Comment by crooked-v
3 days ago
I have to wonder sometimes if the people of the US will ever realize that their housing shortages are self-inflicted. It seems like a massive number of people have somehow been hypnotized into thinking that building more homes increases home prices.
Its not self inflicted. It does have many causes, zoning being one of them, but the reluctance to build a they do in eg China is a problem
Reluctance to build makes it a self inflicted problem, no?
It is absolutely self-inflicted. Most major US cities made the choice to massively limit dense housing construction through zoning and permitting in the 70s-80s, and then shifted into complete amnesia mode and/or active denialism about why population numbers were suddenly growing much faster than housing construction rates.

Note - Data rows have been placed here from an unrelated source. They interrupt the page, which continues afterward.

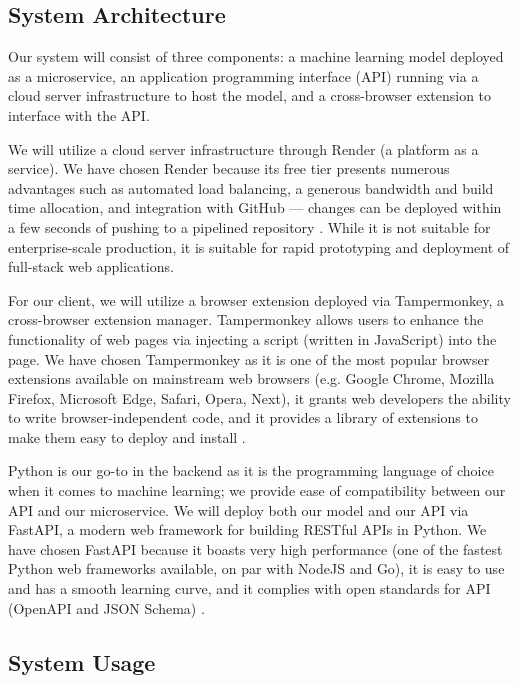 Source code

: \subsection{System Architecture}

Our system will consist of three components: a machine learning model deployed as a microservice, an application programming interface (API) running via a cloud server infrastructure to host the model, and a cross-browser extension to interface with the API.

We will utilize a cloud server infrastructure through Render (a platform as a service). We have chosen Render because its free tier presents numerous advantages such as automated load balancing, a generous bandwidth and build time allocation, and integration with GitHub — changes can be deployed within a few seconds of pushing to a pipelined repository \cite{render-docs}. While it is not suitable for enterprise-scale production, it is suitable for rapid prototyping and deployment of full-stack web applications.

For our client, we will utilize a browser extension deployed via Tampermonkey, a cross-browser extension manager. Tampermonkey allows users to enhance the functionality of web pages via injecting a script (written in JavaScript) into the page. We have chosen Tampermonkey as it is one of the most popular browser extensions available on mainstream web browsers (e.g. Google Chrome, Mozilla Firefox, Microsoft Edge, Safari, Opera, Next), it grants web developers the ability to write browser-independent code, and it provides a library of extensions to make them easy to deploy and install \cite{tampermonkey-website}.

Python is our go-to in the backend as it is the programming language of choice when it comes to machine learning; we provide ease of compatibility between our API and our microservice. We will deploy both our model and our API via FastAPI, a modern web framework for building RESTful APIs in Python. We have chosen FastAPI because it boasts very high performance (one of the fastest Python web frameworks available, on par with NodeJS and Go), it is easy to use and has a smooth learning curve, and it complies with open standards for API (OpenAPI and JSON Schema) \cite{fastapi-website}.

\subsection{System Usage}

By coincidence the United States isn’t the only country Great Britain, Ireland, Canada, Australia, and New Zealand have the same problem lack of affordability for people between 18 and 35 who can’t afford to buy a house/home.
Notice that all these countries are English speaking countries? Aside from speaking English they also have lots in common when it comes to the way the economy and society is run. I can only speak for the United States, but I’ve noticed unfordable not luxury apartments going up everywhere and starter homes are not.
> Notice that all these countries are English speaking countries?
It looks more like you only read English-language news which is concerned about the happenings in English-speaking countries.
https://www.numbeo.com/property-investment/rankings_by_count...
These are current average houseprice-to-income ratios per country. The first English-speaking country on that list is in 87th rank.